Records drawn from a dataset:
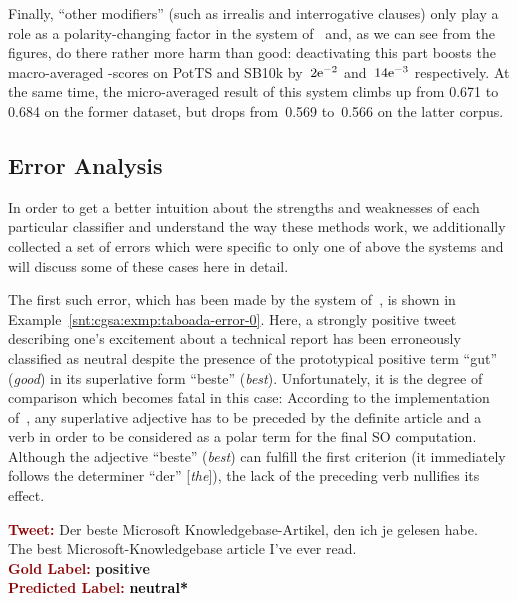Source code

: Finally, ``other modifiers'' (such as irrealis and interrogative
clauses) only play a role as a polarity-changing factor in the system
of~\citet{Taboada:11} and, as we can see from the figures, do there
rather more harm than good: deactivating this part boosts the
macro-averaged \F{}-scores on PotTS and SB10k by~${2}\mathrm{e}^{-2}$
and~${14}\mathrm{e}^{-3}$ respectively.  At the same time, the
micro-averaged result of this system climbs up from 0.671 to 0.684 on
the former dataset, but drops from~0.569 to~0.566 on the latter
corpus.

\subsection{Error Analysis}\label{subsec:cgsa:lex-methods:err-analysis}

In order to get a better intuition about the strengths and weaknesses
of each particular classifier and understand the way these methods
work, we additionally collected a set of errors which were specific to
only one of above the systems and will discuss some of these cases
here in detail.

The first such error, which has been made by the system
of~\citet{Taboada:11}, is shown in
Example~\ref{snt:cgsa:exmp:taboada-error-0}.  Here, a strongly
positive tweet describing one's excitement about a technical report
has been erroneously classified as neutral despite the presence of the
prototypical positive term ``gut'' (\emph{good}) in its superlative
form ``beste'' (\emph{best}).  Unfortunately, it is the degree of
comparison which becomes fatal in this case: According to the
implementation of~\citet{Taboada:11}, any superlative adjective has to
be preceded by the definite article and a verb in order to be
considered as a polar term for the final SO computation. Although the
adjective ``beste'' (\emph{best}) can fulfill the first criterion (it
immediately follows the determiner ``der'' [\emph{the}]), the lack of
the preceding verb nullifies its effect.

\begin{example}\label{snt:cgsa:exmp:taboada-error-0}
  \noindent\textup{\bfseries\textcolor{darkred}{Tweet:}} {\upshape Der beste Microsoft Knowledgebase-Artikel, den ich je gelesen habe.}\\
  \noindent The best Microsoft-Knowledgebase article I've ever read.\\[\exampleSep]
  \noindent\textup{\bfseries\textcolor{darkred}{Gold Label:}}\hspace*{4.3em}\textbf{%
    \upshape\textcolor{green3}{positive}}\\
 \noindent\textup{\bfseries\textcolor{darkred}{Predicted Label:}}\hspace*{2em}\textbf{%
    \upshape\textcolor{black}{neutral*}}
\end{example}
==
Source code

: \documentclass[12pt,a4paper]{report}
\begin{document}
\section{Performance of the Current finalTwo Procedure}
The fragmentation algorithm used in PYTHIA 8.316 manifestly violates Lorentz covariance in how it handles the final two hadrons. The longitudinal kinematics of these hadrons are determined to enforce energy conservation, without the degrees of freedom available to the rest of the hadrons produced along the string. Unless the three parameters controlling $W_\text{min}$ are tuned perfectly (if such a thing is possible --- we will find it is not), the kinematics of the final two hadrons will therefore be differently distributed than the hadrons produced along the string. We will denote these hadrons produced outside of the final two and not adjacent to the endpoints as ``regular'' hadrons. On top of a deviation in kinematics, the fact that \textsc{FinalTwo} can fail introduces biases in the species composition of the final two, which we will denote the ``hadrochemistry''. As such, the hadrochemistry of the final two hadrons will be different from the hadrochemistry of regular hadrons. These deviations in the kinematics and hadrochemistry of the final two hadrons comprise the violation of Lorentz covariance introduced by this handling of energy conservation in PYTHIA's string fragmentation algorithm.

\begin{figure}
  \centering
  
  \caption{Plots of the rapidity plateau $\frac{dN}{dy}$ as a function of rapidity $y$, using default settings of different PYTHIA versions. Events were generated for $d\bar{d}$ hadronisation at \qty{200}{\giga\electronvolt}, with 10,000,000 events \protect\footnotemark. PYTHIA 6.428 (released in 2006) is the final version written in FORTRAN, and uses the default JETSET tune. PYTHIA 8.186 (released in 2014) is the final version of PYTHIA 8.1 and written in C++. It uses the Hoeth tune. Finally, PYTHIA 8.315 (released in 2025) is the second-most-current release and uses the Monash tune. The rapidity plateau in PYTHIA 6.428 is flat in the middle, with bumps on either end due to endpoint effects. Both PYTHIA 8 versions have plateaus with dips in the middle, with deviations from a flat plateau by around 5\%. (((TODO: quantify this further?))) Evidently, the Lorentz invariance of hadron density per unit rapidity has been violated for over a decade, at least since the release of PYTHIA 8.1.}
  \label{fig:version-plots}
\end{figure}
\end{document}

WHAT IS EXPECTED >> What is needed is every line of the records that contains the word "report".

WRITTEN RESPONSE >>
positive tweet describing one's excitement about a technical report
: \documentclass[12pt,a4paper]{report}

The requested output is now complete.